Clara Sereni / dal libro “Taccuino di un ultimista”

“l'Unità” ha già presentato il film di Daniele Segre che la Mostra di Venezia ha offerto in questi giorni ai suoi spettatori. Ma la forza metaforica del film, unita ad alcuni piccoli episodi verificatisi attorno alla sua proiezione al Lido, credo giustifichino una riflessione ulteriore.
Per chi non lo ricordasse, il film di cui sto parlando ha per titolo Paréven furmìghi (Sembravano formiche) e racconta la costruzione di un cinema a Cavriago, provincia di Reggio Emilia: l'impegno e la fatica di tanti per dare a un piccolo paese la possibilità di partecipare a un mito – il cinema – che era insieme ragione fondativa dell'impresa e pedagogica possibilità di aprire una finestra sul mondo, il mondo grande da conoscere e da cambiare.
Le interviste che il film raccoglie dicono di come l'iniziativa, inizialmente promossa da un nucleo di militanti comunisti, coinvolgesse via via la comunità intera, nelle sue diverse componenti politiche, sociali e territoriali: qualcosa che il vecchio Pci sapeva fare molto bene, costruendo in una miriade di situazioni un ponte fra la grande utopia e un fare concreto, comprensibile e utile, in cui ciascuno poteva trovare un proprio ruolo e una propria funzione. Era questo ponte che definiva l'identità del militante, è su questo ponte che è transitato un attivismo di cui le attuali Feste de “l'Unità” sono un ricordo assai pallido: non solo per la standardizzazione alla fine noiosa dell'impegno concreto, ma perché nessuno sa più dove porti quel ponte.

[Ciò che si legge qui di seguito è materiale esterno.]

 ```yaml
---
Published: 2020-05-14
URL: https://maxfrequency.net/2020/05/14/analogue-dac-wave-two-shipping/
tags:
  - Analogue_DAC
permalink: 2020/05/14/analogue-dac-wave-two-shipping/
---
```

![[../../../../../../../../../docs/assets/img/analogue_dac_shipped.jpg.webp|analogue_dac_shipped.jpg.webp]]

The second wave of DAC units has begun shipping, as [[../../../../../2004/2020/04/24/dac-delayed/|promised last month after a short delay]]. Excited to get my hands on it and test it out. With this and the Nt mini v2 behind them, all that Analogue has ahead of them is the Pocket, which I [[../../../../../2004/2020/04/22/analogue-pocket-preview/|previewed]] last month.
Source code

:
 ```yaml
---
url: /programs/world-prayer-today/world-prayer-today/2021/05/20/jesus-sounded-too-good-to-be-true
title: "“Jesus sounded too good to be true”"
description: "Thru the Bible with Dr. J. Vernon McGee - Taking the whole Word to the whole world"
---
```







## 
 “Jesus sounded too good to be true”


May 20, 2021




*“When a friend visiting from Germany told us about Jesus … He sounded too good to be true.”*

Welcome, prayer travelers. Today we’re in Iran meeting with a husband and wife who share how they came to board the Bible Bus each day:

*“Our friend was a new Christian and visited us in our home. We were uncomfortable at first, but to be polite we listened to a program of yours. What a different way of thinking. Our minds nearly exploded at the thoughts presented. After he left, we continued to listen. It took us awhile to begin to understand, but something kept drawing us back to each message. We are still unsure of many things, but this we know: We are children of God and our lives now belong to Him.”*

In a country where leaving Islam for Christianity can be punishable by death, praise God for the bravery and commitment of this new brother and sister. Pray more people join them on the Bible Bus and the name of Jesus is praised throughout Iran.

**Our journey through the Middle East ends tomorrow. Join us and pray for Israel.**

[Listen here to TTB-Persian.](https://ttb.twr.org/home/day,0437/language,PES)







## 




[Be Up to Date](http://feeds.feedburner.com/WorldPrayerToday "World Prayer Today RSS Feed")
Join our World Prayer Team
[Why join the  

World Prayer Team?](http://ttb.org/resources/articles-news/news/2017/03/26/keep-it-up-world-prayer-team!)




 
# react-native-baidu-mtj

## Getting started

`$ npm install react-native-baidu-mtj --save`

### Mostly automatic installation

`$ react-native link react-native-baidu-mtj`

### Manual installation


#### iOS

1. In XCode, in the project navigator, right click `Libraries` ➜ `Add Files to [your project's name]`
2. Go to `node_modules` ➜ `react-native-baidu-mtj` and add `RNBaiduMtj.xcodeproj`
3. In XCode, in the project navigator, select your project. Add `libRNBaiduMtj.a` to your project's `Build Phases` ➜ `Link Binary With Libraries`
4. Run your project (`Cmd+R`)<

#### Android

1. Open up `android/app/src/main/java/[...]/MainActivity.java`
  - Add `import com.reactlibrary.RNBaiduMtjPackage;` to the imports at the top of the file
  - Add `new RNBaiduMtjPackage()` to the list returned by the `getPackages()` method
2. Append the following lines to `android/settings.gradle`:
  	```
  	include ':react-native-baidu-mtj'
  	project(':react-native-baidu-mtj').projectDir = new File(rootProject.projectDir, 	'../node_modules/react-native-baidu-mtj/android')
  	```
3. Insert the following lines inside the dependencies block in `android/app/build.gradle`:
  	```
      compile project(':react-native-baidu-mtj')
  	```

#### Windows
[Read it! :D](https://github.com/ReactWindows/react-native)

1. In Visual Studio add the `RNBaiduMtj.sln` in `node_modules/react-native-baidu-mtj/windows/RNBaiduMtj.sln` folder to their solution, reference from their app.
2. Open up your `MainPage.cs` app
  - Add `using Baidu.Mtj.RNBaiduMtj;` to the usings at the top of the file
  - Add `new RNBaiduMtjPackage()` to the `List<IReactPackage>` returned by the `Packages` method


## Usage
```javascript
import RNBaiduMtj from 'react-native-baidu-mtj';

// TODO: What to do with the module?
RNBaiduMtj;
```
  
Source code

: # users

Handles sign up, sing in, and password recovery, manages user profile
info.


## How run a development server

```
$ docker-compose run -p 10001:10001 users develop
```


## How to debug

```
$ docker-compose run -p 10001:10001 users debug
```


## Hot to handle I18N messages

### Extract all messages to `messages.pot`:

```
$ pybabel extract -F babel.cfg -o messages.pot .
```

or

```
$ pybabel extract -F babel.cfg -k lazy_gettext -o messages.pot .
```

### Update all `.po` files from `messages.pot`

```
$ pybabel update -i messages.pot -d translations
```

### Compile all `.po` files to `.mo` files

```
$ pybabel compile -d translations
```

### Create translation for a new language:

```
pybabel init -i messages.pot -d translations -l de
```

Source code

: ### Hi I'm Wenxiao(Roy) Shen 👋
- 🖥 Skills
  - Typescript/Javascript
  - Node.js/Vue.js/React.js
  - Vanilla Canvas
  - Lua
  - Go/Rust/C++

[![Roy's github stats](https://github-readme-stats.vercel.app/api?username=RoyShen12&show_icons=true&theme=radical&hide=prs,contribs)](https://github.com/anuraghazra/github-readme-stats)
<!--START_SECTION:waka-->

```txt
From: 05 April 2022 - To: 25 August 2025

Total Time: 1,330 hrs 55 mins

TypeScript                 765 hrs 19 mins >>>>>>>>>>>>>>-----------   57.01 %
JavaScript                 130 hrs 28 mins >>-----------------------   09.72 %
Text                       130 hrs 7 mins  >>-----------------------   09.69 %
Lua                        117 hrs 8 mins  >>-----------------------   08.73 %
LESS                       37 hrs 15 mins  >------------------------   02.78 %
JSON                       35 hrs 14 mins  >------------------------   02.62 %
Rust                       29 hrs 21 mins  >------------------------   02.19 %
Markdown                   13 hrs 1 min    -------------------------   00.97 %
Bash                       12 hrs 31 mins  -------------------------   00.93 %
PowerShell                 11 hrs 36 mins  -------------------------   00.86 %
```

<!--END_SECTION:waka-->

Non è questione di organizzazione, non è questione di segretario forte o debole: è questione di utopia, è questione di identità. Le riforme istituzionali, il partito nuovo sono certo pre-condizioni indispensabili, i piloni di sostegno a quel ponte: ma se non riusciamo a dirci qual è l'obiettivo, l'utopia necessaria verso cui stiamo muovendo, non stupiamoci poi se non c'è più passione, se la militanza va scomparendo.
Il breve dibattito succeduto alla proiezione di Paréven furmìghi non ha avuto il beneficio di un microfono funzionante, cosicché a chi era in sala è stato possibile ascoltare le dichiarazioni del regista, alto su una pedana e dotato di voce sufficientemente stentorea, ma sono rimasti incomprensibili gli interventi del pubblico. Così anche Segre, sempre attento a non sovrapporsi ai suoi protagonisti, si è trovato in una posizione inevitabilmente “televisiva”, leader e portavoce suo malgrado proprio di quelle persone e di quella comunità cui era riuscito a ridare la parola. La sua capacità di attivare partecipazione si è scontrata insomma con un piccolo incidente tecnico che ha sconvolto i ruoli.

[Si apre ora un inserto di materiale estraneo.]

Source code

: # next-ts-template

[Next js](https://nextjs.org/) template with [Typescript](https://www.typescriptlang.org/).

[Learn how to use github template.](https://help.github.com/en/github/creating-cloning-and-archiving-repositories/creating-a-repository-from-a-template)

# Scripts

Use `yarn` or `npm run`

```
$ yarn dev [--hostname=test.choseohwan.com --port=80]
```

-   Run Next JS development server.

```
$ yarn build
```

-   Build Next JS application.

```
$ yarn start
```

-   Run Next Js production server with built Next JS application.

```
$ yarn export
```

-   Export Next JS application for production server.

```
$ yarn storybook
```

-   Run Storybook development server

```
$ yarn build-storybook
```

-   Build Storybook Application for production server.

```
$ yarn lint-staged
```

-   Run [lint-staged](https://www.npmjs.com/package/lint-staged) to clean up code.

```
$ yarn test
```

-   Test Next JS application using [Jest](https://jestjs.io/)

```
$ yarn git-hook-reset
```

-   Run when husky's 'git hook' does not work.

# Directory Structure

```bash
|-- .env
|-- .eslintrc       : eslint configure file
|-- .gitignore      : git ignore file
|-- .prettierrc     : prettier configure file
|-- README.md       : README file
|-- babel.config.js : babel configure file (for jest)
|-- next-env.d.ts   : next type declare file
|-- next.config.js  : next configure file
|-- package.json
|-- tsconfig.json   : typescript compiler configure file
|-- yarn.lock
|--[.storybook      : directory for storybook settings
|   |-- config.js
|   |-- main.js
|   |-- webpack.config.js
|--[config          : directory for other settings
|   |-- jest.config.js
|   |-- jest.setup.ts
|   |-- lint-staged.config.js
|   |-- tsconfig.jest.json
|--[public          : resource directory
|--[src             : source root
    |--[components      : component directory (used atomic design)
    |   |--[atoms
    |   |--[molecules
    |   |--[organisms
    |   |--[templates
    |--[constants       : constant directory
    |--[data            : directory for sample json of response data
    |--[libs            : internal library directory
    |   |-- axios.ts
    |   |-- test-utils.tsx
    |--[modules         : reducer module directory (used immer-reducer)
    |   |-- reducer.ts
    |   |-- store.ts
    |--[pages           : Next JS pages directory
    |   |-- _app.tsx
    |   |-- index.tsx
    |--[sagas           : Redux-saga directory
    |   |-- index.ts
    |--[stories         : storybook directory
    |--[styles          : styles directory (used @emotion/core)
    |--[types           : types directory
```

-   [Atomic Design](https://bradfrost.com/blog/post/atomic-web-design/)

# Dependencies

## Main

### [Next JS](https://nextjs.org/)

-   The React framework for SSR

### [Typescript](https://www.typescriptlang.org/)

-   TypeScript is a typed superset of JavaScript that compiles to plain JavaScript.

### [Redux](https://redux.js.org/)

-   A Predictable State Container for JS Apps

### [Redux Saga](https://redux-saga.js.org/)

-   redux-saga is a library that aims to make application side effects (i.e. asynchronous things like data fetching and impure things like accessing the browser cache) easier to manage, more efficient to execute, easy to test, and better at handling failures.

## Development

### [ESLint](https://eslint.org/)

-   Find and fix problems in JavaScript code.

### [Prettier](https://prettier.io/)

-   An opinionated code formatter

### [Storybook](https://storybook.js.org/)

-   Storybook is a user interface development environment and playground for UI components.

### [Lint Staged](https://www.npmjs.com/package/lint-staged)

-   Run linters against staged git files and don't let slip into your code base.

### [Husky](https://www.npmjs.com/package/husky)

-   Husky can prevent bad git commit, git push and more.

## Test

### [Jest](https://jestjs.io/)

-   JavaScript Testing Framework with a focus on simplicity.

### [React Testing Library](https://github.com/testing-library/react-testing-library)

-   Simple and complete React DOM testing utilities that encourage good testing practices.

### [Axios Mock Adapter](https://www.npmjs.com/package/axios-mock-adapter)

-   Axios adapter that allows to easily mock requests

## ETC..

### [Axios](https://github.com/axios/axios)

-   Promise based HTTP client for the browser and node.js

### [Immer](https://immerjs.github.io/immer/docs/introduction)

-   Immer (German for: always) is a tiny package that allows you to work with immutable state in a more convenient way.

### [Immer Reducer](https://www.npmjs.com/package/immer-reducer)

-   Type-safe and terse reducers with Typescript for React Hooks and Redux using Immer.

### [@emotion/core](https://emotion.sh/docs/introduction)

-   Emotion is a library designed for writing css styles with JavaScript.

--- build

Andando via, i cittadini di Cavriago presenti in gran numero alla proiezione hanno salutato Segre e lo hanno ringraziato per il lavoro fatto insieme, e lì è apparsa chiara la possibilità di chiudere, anzi di cancellare l'inconveniente organizzativo. Perché in quei saluti e in quei ringraziamenti non c'era subalternità “televisiva”, ma invece il senso di un percorso compiuto insieme, ciascuno con la propria dignità, dentro un progetto che non finisce con il film, né tanto meno con la sua proiezione a Venezia. Non solo perché i cavriaghesi hanno dato la propria disponibilità ad accompagnare il “prodotto” là dove sarà proiettato, ma perché attorno al film si è creato e vive un tessuto complesso fatto di vecchi e di giovani, di esperienza e di corsi di formazione, di Italia e Francia collegate da un progetto europeo, insomma di un passato e di un futuro in cui tanti trovano un senso al proprio fare, dentro una cornice che resta malgrado tutto mitica, il cinema. Il cinema di ieri e quello di oggi, Paisà e Paréven furmìghi: linguaggi diversi per una passione che non scolorisce.

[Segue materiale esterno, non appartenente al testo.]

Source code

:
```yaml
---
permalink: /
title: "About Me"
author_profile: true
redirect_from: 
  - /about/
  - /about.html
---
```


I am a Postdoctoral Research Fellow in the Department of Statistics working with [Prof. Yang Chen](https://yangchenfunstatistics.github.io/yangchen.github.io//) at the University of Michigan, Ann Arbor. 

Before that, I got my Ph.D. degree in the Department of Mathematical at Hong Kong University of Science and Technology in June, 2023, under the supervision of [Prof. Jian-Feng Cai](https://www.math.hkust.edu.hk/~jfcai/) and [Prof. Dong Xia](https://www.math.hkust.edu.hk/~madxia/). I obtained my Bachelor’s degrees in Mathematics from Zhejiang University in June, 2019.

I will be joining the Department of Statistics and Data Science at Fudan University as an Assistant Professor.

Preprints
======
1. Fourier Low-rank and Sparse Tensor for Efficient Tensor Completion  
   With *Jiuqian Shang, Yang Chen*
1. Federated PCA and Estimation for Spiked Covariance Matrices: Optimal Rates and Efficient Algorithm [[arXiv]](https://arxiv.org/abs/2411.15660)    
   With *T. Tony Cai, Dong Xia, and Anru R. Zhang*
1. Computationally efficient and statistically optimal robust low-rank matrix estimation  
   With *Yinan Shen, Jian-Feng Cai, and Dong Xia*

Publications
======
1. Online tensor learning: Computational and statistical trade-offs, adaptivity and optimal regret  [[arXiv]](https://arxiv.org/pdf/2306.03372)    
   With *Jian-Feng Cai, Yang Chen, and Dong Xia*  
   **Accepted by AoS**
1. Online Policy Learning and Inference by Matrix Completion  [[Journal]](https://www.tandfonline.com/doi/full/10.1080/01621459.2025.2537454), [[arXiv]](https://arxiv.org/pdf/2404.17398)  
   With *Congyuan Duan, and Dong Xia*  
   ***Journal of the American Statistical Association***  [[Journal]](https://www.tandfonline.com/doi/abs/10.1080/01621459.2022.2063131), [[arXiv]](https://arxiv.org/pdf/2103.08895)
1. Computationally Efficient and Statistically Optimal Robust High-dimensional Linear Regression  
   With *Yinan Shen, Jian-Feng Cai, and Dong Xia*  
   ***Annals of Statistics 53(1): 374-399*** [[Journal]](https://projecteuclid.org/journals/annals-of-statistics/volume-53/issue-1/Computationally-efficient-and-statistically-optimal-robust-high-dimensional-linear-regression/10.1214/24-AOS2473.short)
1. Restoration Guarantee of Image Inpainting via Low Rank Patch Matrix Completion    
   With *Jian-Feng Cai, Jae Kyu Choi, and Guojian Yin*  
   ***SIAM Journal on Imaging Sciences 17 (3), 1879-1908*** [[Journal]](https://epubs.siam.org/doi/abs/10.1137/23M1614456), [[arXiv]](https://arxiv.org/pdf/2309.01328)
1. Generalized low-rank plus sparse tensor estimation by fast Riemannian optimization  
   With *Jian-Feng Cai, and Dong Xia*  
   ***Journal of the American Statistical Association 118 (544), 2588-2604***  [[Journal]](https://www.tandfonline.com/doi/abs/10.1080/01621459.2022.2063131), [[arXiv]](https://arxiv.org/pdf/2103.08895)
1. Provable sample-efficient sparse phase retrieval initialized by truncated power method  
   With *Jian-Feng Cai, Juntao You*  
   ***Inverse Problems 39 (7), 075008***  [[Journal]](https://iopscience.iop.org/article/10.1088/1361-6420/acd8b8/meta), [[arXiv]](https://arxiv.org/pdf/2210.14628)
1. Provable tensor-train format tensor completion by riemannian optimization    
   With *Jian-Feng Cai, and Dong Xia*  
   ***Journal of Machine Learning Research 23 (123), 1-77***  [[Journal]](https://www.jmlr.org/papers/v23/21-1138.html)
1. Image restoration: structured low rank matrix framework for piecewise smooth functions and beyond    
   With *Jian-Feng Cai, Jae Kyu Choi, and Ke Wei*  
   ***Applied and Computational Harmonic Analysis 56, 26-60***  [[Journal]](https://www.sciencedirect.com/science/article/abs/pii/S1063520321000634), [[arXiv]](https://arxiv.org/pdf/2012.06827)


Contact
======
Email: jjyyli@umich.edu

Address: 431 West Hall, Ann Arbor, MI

Mi piacerebbe che in autunno, all'assemblea congressuale del Pds, utopia e voglia di fare, responsabilità di progettare e necessità di governare fossero temi tutti all'ordine del giorno con pari dignità: come al Lido, e non solo dentro un film. Mi piacerebbe trovare anche in quell'assemblea la consapevolezza di voler costruire un ponte capace di ricollocarci dentro un'emozione, un'utopia, un mito. Certo non basterà che funzionino i microfoni per ridare la parola a chi non ce l'ha, come non servirà chiudere gli occhi per sognare un'utopia nuova, ma qualcosa, tutte e tutti insieme, mi piacerebbe che sapessimo fare. Con i linguaggi di ieri e di oggi, con i problemi vecchi e nuovi, con una passione che non scolorisca.